Warsh testimony: Fed Chair Kevin Warsh completed roughly 3 hours before the House Financial Services Committee — his first congressional appearance as chair. No explicit signal on the next rate move; he pledged to make the "inflation surge of the last five years... a thing of the past," reaffirmed Fed independence when pressed on political influence, and outlined five internal task forces (communications, balance sheet, economic data, productivity/jobs, and the Fed's approach to inflation). Senate Banking testimony follows tomorrow.

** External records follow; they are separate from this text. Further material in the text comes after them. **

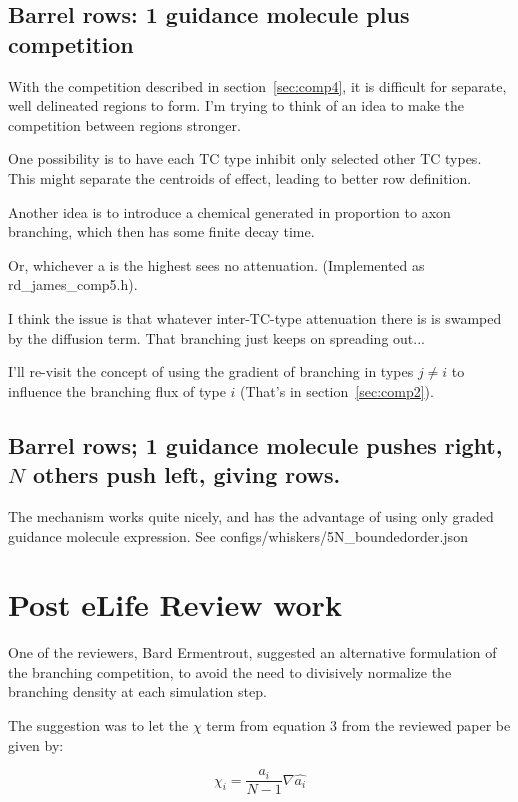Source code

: \documentclass[11pt, a4paper]{article}
\newcommand{\code}[1]{\textsf{#1}}
\begin{document}
\subsection{Barrel rows: 1 guidance molecule plus competition}

With the competition described in section~\ref{sec:comp4}, it is
difficult for separate, well delineated regions to form. I'm trying to
think of an idea to make the competition between regions stronger.

One possibility is to have each TC type inhibit only selected other TC
types. This might separate the centroids of effect, leading to better
row definition.

Another idea is to introduce a chemical generated in proportion to
axon branching, which then has some finite decay time.

Or, whichever a is the highest sees no attenuation. (Implemented
as \code{rd\_james\_comp5.h}).

I think the issue is that whatever inter-TC-type attenuation there is
is swamped by the diffusion term. That branching just keeps on
spreading out...

I'll re-visit the concept of using the gradient of branching in types $j \ne i$
to influence the branching flux of type $i$ (That's in section~\ref{sec:comp2}).

\subsection{Barrel rows; 1 guidance molecule pushes right, $N$ others
push left, giving rows.}

The mechanism works quite nicely, and has the advantage of using only
graded guidance molecule expression.
See \code{configs/whiskers/5N\_boundedorder.json}


\section {Post eLife Review work}

One of the reviewers, Bard Ermentrout, suggested an alternative formulation of
the branching competition, to avoid the need to divisively normalize the
branching density at each simulation step.

The suggestion was to let the $\chi$ term from equation 3 from the reviewed
paper be given by:

\begin{equation}\label{eq:chibard}
\chi_i = \frac{a_i}{N-1} \nabla\hat{a_i}
\end{equation}
\end{document}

IBM crushed: Shares cratered roughly 25% intraday — on pace for its worst day since Black Monday 1987 — after CEO Arvind Krishna warned Q2 revenue ($17.2B vs. $17.85B est.) and EPS ($2.93 vs. $3.02 est.) will miss expectations, citing IBM "faltering" on capturing AI's upswing. Roughly $67B in market cap erased; dragging the Dow down about 450 points.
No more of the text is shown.